第七話 プロローグ? そのご
「さて、さっさとやっつけちゃいますかね」
網戸を確認して窓を開ける。すると、真夏とは思えないほど気持ちの良い風が入ってきた。さすがは十九階の高層マンションである。
(風は気持ちいいのに、空気を入れ替えても、散らかったものは直らない、っと)
別にあれこれ置きっぱなしで食べ残しなどが腐っているとか、そういうのはない。だがたまに遭遇する、床やベッドの上へ無造作に転がっているインナーの類い。これを拾い集めるために、布手袋を填めたわけである。
(最初は恥ずかしかったけど、慣れたもんだよね。まったく……)
いくら家族のものとはいえ、直接触られたなら千鶴でも複雑な気持ちになるだろう。そう思って一八は気を使っている。
なんとか回収し、近隣のクリーニング店に依頼をして、できているものをもらってくる。
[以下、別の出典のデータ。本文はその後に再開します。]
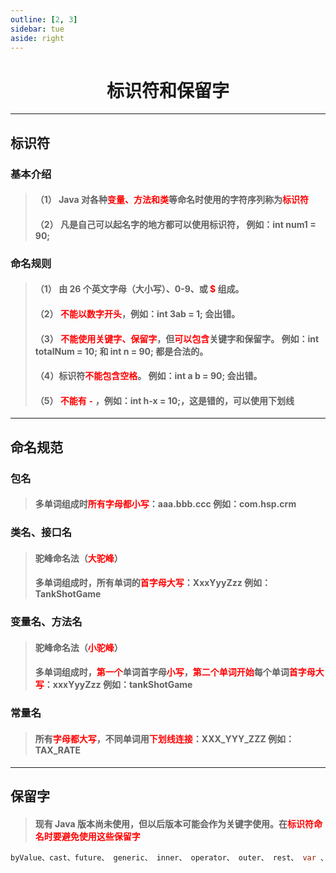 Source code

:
 ```yaml
---
outline: [2, 3]
sidebar: tue
aside: right
---
```


<h1 style="text-align: center; font-weight: bold;">标识符和保留字</h1>

---

## 标识符

### 基本介绍

> #### （1） Java 对各种<span style="color:red">变量、方法和类</span>等命名时使用的字符序列称为<span style="color:red">标识符</span>
>
> #### （2） 凡是自己可以起名字的地方都可以使用标识符， 例如：int num1 = 90;

### 命名规则

> #### （1） 由 26 个英文字母（大小写）、0-9、或 <span style="color:red">$</span> 组成。
>
> #### （2） <span style="color:red">不能以数字开头</span>，例如：int 3ab = 1; 会出错。
>
> #### （3） <span style="color:red">不能使用关键字、保留字</span>，但<span style="color:red">可以包含</span>关键字和保留字。 例如：int totalNum = 10; 和 int n = 90; 都是合法的。
>
> #### （4）标识符<span style="color:red">不能包含空格</span>。 例如：int a b = 90; 会出错。
>
> #### （5） <span style="color:red">不能有 `-` </span>，例如：int h-x = 10;，这是错的，可以使用下划线

---

## 命名规范

### 包名

> #### 多单词组成时<span style="color:red">所有字母都小写</span>：aaa.bbb.ccc 例如：com.hsp.crm

### 类名、接口名

> #### 驼峰命名法（<span style="color:red">大驼峰</span>）
>
> #### 多单词组成时，所有单词的<span style="color:red">首字母大写</span>：XxxYyyZzz 例如：TankShotGame

### 变量名、方法名

> #### 驼峰命名法（<span style="color:red">小驼峰</span>）
>
> #### 多单词组成时，<span style="color:red">第一个</span>单词首字母<span style="color:red">小写</span>，<span style="color:red">第二个单词开始</span>每个单词<span style="color:red">首字母大写</span>：xxxYyyZzz 例如：tankShotGame

### 常量名

> #### 所有<span style="color:red">字母都大写</span>，不同单词用<span style="color:red">下划线连接</span>：XXX_YYY_ZZZ 例如：TAX_RATE

---

## 保留字

> #### 现有 Java 版本尚未使用，但以后版本可能会作为关键字使用。在<span style="color:red">标识符命名时要避免使用这些保留字</span>

```java
byValue、cast、future、 generic、 inner、 operator、 outer、 rest、 var 、 goto 、cons
```

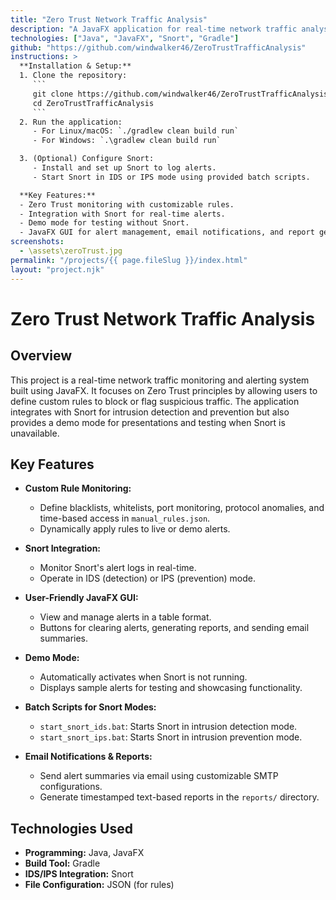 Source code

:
 ```yaml
---
title: "Zero Trust Network Traffic Analysis"
description: "A JavaFX application for real-time network traffic analysis focused on Zero Trust security and anomaly detection. The system integrates with Snort for intrusion detection and prevention, provides a demo mode for testing, and offers custom rule-based monitoring."
technologies: ["Java", "JavaFX", "Snort", "Gradle"]
github: "https://github.com/windwalker46/ZeroTrustTrafficAnalysis"
instructions: >
  **Installation & Setup:**
  1. Clone the repository:
     ```
     git clone https://github.com/windwalker46/ZeroTrustTrafficAnalysis.git
     cd ZeroTrustTrafficAnalysis
     ```
  2. Run the application:
     - For Linux/macOS: `./gradlew clean build run`
     - For Windows: `.\gradlew clean build run`

  3. (Optional) Configure Snort:
     - Install and set up Snort to log alerts.
     - Start Snort in IDS or IPS mode using provided batch scripts.

  **Key Features:**
  - Zero Trust monitoring with customizable rules.
  - Integration with Snort for real-time alerts.
  - Demo mode for testing without Snort.
  - JavaFX GUI for alert management, email notifications, and report generation.
screenshots:
  - \assets\zeroTrust.jpg
permalink: "/projects/{{ page.fileSlug }}/index.html"
layout: "project.njk"
---
```


# Zero Trust Network Traffic Analysis

## Overview

This project is a real-time network traffic monitoring and alerting system built using JavaFX. It focuses on Zero Trust principles by allowing users to define custom rules to block or flag suspicious traffic. The application integrates with Snort for intrusion detection and prevention but also provides a demo mode for presentations and testing when Snort is unavailable.

## Key Features

- **Custom Rule Monitoring:**
  - Define blacklists, whitelists, port monitoring, protocol anomalies, and time-based access in `manual_rules.json`.
  - Dynamically apply rules to live or demo alerts.

- **Snort Integration:**
  - Monitor Snort's alert logs in real-time.
  - Operate in IDS (detection) or IPS (prevention) mode.

- **User-Friendly JavaFX GUI:**
  - View and manage alerts in a table format.
  - Buttons for clearing alerts, generating reports, and sending email summaries.

- **Demo Mode:**
  - Automatically activates when Snort is not running.
  - Displays sample alerts for testing and showcasing functionality.

- **Batch Scripts for Snort Modes:**
  - `start_snort_ids.bat`: Starts Snort in intrusion detection mode.
  - `start_snort_ips.bat`: Starts Snort in intrusion prevention mode.

- **Email Notifications & Reports:**
  - Send alert summaries via email using customizable SMTP configurations.
  - Generate timestamped text-based reports in the `reports/` directory.

## Technologies Used

- **Programming:** Java, JavaFX
- **Build Tool:** Gradle
- **IDS/IPS Integration:** Snort
- **File Configuration:** JSON (for rules)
その後、ウォークインクローゼットにある整理ダンスへ、アウターだろうとインナーであろうと気にせず収納している。これまで千鶴からクレームが来たことは、ないのも不思議であった。
(物持ちいいというか、捨てられないというか)
洗濯かごに洗濯物を詰め込むと、床がやっとみえてきた。いつもこうなることが予想できるからか、この部屋でロボット型の掃除機の運用は諦めている。だからこうして、一八自ら掃除をすることになってしまうのだ。
(我々はこの床の色をけっして忘れないだろう、……だよねこれじゃ)
ベッド専用のハンディ掃除機でざっと吸い取ると、新しいシーツを敷いていく。角を出したりはしない。その後、床用の優秀な掃除機で一気に掃除をする。最後に、スチームクリーナーを軽くかけて除菌も完了。
「こんなに綺麗にしてるんだけどね。どうして五日ともたないんだか……」
テーブルの上をざっと拭き掃除して、書籍などは棚に戻していく。机の上にあるものも、全て元の場所へ戻す。上を綺麗に拭き掃除をすると、掃除は完了。
(四日もすればまた元通りーっと)
ゴミを市指定の袋に入れて、玄関に置いておく。この部屋にキッチンがなくて心底良かったと思っていた。
洗濯物を洗濯かごからずた袋に入れ直し、二つ抱えてゴミ袋も持つ。部屋の鍵をかけて、エレベーターで一階へ。外へ出て左折、建物の並びにあって四軒離れた、比較的低い建物の一階にそれはある。
「八重寺です。いつもお世話になっています」
「あら? 一八ちゃんじゃないの? もう戻っていたのね?」
カウンター越しとはいえ、一八がかるく見上げてしまう相手との身長差。かるく百八十センチ以上はありそうな長髪の女性、実は仕草も柔らかな『おねぇ』である。胸元も豊かで、くびれもしっかり見える。声はハスキーヴォイスだけど、どこから見ても女性。
優しくて面倒見も良くて、頼れるクリーニング店の店主さん。名を長谷川太一。実に男らしい名前ではあるのだが、胸元に『たいちゃん』と書いてあるネームプレートがそれを緩く感じさせてしまう。
「はい。さっき戻りました。これとこれ、お願いできますか?」
「千鶴ちゃんのね?」
「はい。僕のは自分で洗ってますから。アイロンがけもできますからね」
「千鶴ちゃんのも、一八ちゃんが洗ってしまえばいいのではなくて?」
「いえその、とんでもなく高価なインナーのはずなので、神経質になりながら洗濯するほど、マゾっ気はありませんから」
「いいわぁ。その女子力と判断力の高さ。うちのお店に欲しいくらいだわ」
うちのお店というのは、彼女が経営している夜のお店。この建物自体、彼の持ち物で最上階にラウンジがあるのだ。以前から一八は、将来そこの支配人にならないかと打診を受けているのであった。